Refined microstructure and dispersed precipitates in a gradient rolled AZ91 alloy under pulsed current

Abstract

Pulse current assisted treatment has gained more attention in metallic materials, which is efficient and energy-saving, as compared with traditional heat treatment. However, the microstructural evolution of magnesium alloys with varied pre-deformation under pulsed current is still unclear. In this work, AZ91 alloy is subjected to gradient rolling and pulse current treatment (∼40 s). After gradient rolling, a transition zone from the initial to deformed microstructure was obtained in the sample, and the evolution of phases and twins can be analyzed precisely and continuously.

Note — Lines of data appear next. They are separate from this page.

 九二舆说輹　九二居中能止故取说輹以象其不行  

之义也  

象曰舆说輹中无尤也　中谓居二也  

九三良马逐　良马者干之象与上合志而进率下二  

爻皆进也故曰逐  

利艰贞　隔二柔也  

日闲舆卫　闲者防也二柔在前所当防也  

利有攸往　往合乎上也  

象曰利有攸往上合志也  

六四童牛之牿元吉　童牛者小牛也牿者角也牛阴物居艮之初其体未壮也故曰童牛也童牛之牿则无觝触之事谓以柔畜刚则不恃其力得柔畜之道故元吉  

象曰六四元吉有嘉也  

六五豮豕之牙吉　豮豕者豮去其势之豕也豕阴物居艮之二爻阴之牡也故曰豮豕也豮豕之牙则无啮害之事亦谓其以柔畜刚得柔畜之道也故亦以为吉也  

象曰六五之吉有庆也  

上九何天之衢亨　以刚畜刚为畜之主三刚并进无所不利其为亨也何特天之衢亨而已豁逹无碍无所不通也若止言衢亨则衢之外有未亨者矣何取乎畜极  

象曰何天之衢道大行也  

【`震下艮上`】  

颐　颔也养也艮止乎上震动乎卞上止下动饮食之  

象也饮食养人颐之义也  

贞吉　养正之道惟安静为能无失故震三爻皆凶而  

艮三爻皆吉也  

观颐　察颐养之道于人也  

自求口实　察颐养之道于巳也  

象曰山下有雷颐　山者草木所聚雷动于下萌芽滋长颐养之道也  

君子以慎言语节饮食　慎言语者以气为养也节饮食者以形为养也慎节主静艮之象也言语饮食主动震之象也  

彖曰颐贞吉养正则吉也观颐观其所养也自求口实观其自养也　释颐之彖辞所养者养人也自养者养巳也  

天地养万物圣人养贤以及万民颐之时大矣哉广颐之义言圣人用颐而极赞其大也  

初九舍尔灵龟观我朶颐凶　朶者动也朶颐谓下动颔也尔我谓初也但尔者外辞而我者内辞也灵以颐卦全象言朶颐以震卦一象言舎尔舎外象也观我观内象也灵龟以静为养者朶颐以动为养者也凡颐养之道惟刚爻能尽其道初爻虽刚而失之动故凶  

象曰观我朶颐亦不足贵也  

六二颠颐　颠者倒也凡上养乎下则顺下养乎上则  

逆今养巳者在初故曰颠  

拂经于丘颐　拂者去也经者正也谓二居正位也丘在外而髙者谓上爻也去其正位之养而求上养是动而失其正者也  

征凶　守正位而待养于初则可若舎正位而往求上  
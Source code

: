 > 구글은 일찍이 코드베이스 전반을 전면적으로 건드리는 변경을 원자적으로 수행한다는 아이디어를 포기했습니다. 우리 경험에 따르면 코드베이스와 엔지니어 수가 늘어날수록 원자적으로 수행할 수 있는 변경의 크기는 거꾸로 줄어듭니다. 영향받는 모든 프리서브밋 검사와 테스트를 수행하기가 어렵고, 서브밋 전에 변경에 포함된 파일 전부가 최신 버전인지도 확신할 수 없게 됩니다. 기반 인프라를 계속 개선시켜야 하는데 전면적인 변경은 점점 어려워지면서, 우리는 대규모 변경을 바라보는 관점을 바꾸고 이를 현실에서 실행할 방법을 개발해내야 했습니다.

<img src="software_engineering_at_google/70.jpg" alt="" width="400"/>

Due to the difference in the Joule heat distribution of pulse current, a large number of fine Mg17Al12 phase are precipitated and dispersed, the precipitation and dissolution process of Mg17Al12 phase occur simultaneously. The region with moderate deformation has the largest recrystallization fraction, and the {101¯1}−{101¯2} double twins and {101¯1} compression twins are the preferred nucleation sites in the early stage of pulse current treatment. The weaken of texture is due to the newly formed grains with non-basal orientations. This work provides a new insight into the microstructural control of pre-deformed magnesium alloys under pulse current assisted treatment.